The task. Go through the lines below. Copy those with "dots".

Dataset items.
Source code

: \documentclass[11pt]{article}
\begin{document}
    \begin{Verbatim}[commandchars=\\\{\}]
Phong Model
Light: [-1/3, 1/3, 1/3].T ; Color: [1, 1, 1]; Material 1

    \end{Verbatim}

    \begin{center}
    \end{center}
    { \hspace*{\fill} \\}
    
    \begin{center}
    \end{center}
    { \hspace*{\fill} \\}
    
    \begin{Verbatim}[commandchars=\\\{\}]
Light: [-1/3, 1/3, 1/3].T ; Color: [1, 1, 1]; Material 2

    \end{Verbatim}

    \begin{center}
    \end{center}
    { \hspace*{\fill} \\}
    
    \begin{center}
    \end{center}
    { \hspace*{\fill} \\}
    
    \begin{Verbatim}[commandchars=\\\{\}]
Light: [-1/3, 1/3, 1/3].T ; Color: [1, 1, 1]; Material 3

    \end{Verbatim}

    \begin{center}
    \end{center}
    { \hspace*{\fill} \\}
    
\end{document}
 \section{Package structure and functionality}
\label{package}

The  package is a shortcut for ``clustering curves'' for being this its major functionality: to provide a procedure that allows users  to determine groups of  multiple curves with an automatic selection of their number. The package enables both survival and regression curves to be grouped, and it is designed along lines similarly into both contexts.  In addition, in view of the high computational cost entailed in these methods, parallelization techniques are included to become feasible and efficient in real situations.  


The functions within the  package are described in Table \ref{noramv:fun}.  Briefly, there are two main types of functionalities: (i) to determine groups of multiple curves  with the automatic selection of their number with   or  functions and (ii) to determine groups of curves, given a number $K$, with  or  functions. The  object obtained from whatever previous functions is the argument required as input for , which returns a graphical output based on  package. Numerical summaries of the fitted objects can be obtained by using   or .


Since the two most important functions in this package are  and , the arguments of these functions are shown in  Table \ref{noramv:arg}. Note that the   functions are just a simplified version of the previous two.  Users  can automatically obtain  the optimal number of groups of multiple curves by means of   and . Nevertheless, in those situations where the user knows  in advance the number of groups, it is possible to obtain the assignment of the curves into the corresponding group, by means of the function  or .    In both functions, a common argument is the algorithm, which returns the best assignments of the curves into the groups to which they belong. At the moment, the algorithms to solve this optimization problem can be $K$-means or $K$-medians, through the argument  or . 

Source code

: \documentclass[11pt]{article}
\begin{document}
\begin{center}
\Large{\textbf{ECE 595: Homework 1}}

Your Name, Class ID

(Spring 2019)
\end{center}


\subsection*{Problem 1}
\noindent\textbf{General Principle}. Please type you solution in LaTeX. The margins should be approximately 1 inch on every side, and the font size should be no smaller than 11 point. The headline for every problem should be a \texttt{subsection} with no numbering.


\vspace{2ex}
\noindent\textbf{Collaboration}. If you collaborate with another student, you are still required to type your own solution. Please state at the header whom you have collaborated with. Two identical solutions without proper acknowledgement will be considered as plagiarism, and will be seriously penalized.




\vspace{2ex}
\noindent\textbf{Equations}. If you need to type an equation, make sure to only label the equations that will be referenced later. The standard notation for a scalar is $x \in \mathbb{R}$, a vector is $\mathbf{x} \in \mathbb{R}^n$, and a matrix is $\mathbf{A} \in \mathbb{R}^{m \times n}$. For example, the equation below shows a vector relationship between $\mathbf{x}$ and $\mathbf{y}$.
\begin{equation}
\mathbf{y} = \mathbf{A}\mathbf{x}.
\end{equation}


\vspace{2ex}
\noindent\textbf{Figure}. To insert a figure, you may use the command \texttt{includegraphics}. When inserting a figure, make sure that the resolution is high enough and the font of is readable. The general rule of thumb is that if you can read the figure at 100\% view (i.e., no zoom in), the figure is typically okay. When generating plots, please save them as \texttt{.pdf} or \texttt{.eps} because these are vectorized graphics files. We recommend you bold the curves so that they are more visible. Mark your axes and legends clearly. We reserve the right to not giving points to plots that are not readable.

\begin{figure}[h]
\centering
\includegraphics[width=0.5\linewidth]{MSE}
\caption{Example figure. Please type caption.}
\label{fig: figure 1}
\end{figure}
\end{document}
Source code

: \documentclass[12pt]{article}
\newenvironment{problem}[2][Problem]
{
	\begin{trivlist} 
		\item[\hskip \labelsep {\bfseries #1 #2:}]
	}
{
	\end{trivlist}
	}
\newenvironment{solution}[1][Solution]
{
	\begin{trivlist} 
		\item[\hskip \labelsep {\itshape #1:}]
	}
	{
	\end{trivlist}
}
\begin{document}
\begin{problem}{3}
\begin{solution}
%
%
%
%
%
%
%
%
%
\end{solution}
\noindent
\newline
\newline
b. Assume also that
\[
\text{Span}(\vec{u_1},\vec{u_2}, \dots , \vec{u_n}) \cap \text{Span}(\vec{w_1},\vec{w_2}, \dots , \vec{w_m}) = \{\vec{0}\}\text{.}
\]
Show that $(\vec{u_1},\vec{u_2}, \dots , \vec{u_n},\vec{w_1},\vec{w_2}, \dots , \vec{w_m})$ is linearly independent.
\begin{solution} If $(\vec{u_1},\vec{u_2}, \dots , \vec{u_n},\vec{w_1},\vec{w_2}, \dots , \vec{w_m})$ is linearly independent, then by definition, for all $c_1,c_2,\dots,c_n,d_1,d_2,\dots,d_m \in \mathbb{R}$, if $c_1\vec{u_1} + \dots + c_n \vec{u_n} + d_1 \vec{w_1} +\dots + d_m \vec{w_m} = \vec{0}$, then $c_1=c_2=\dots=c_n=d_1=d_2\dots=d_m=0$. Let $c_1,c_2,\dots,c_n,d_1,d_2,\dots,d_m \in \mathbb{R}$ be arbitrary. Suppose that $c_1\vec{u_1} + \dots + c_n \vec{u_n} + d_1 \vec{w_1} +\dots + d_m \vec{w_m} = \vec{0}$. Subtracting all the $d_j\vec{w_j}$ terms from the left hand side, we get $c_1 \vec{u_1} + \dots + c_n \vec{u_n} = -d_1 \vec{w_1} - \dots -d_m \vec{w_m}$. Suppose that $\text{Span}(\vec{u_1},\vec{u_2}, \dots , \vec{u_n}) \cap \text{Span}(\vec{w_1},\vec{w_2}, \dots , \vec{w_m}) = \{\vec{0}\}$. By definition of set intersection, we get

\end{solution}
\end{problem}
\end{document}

Problem solution.
\text{Span}(\vec{u_1},\vec{u_2}, \dots , \vec{u_n}) \cap \text{Span}(\vec{w_1},\vec{w_2}, \dots , \vec{w_m}) = \{\vec{0}\}\text{.}
Show that $(\vec{u_1},\vec{u_2}, \dots , \vec{u_n},\vec{w_1},\vec{w_2}, \dots , \vec{w_m})$ is linearly independent.
\begin{solution} If $(\vec{u_1},\vec{u_2}, \dots , \vec{u_n},\vec{w_1},\vec{w_2}, \dots , \vec{w_m})$ is linearly independent, then by definition, for all $c_1,c_2,\dots,c_n,d_1,d_2,\dots,d_m \in \mathbb{R}$, if $c_1\vec{u_1} + \dots + c_n \vec{u_n} + d_1 \vec{w_1} +\dots + d_m \vec{w_m} = \vec{0}$, then $c_1=c_2=\dots=c_n=d_1=d_2\dots=d_m=0$. Let $c_1,c_2,\dots,c_n,d_1,d_2,\dots,d_m \in \mathbb{R}$ be arbitrary. Suppose that $c_1\vec{u_1} + \dots + c_n \vec{u_n} + d_1 \vec{w_1} +\dots + d_m \vec{w_m} = \vec{0}$. Subtracting all the $d_j\vec{w_j}$ terms from the left hand side, we get $c_1 \vec{u_1} + \dots + c_n \vec{u_n} = -d_1 \vec{w_1} - \dots -d_m \vec{w_m}$. Suppose that $\text{Span}(\vec{u_1},\vec{u_2}, \dots , \vec{u_n}) \cap \text{Span}(\vec{w_1},\vec{w_2}, \dots , \vec{w_m}) = \{\vec{0}\}$. By definition of set intersection, we get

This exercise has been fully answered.